Lin Feng und Qianqian schlenderten durch die Straßen und erreichten schließlich den Pfirsichblütengarten. Die Gegend um den Garten wirkte verlassen und trostlos; nur wenige, halbnackte Frauen lagen auf den Geländern und lutschten vergnügt an etwas in ihren Händen.
„Diese Frauen sind verrückt!“, schüttelte Qianqian den Kopf, seufzte und sagte dies beim Anblick der Frauen.
„Jeder hat seine eigenen Ambitionen, und diese Frauen hier müssen kein Blut saugen. Sie müssen nur draußen stehen und jeden Tag die Gäste beobachten. Vielleicht ist das ja eine Art von Glück.“ Lin Feng lächelte schwach, hob den Kopf und musterte die Frauen. Sie wirkten einfach und bescheiden, ohne jegliche Kultivierung. Doch während sie diese Dinge zu sich nahmen, breitete sich eine seltsame Substanz in ihren Körpern aus.
Qianqian hustete leise.
„Atme ihren Duft nicht ein“, sagte Lin Feng leise und zog Qianqian an der Hand, als sie hineingingen.

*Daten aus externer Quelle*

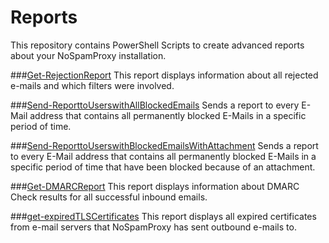 # Reports
This repository contains PowerShell Scripts to create advanced reports about your NoSpamProxy installation.

###[Get-RejectionReport](https://github.com/noSpamProxy/Reports/tree/master/Get-RejectionReport)
This report displays information about all rejected e-mails and which filters were involved.

###[Send-ReporttoUserswithAllBlockedEmails](https://github.com/noSpamProxy/Reports/tree/master/Send-ReporttoUserswithAllBlockedEmails)
Sends a report to every E-Mail address that contains all permanently blocked E-Mails in a specific period of time.

###[Send-ReporttoUserswithBlockedEmailsWithAttachment](https://github.com/noSpamProxy/Reports/tree/master/Send-ReporttoUserswithBlockedEmailsWithAttachment)
Sends a report to every E-Mail address that contains all permanently blocked E-Mails in a specific period of time that have been blocked because of an attachment.

###[Get-DMARCReport](https://github.com/noSpamProxy/Reports/tree/master/get-DMARCReport)
This report displays information about DMARC Check results for all successful inbound emails.

###[get-expiredTLSCertificates](https://github.com/noSpamProxy/Reports/tree/master/get-expiredTLSCertificates)
This report displays all expired certificates from e-mail servers that NoSpamProxy has sent outbound e-mails to.
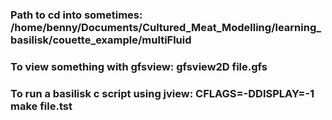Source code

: ### Path to cd into sometimes: /home/benny/Documents/Cultured_Meat_Modelling/learning_basilisk/couette_example/multiFluid

### To view something with gfsview: gfsview2D file.gfs

### To run a basilisk c script using jview: CFLAGS=-DDISPLAY=-1 make file.tst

„Im hohen Alter ist der Pfirsichblütengarten ein Paradies für Verliebte. Da du nun schon hier bist, warum weist du mich ab?“ Eine bezaubernde Stimme ertönte, und eine Frau blickte Lin Feng mit einem Lächeln und sanftem, wässrigem Blick an. Ein einziger Blick genügte, um den Blick nicht mehr abwenden zu wollen.
„Los geht’s!“ Lin Feng ignorierte die Worte der Frau und zog Qianqian die Treppe hinauf.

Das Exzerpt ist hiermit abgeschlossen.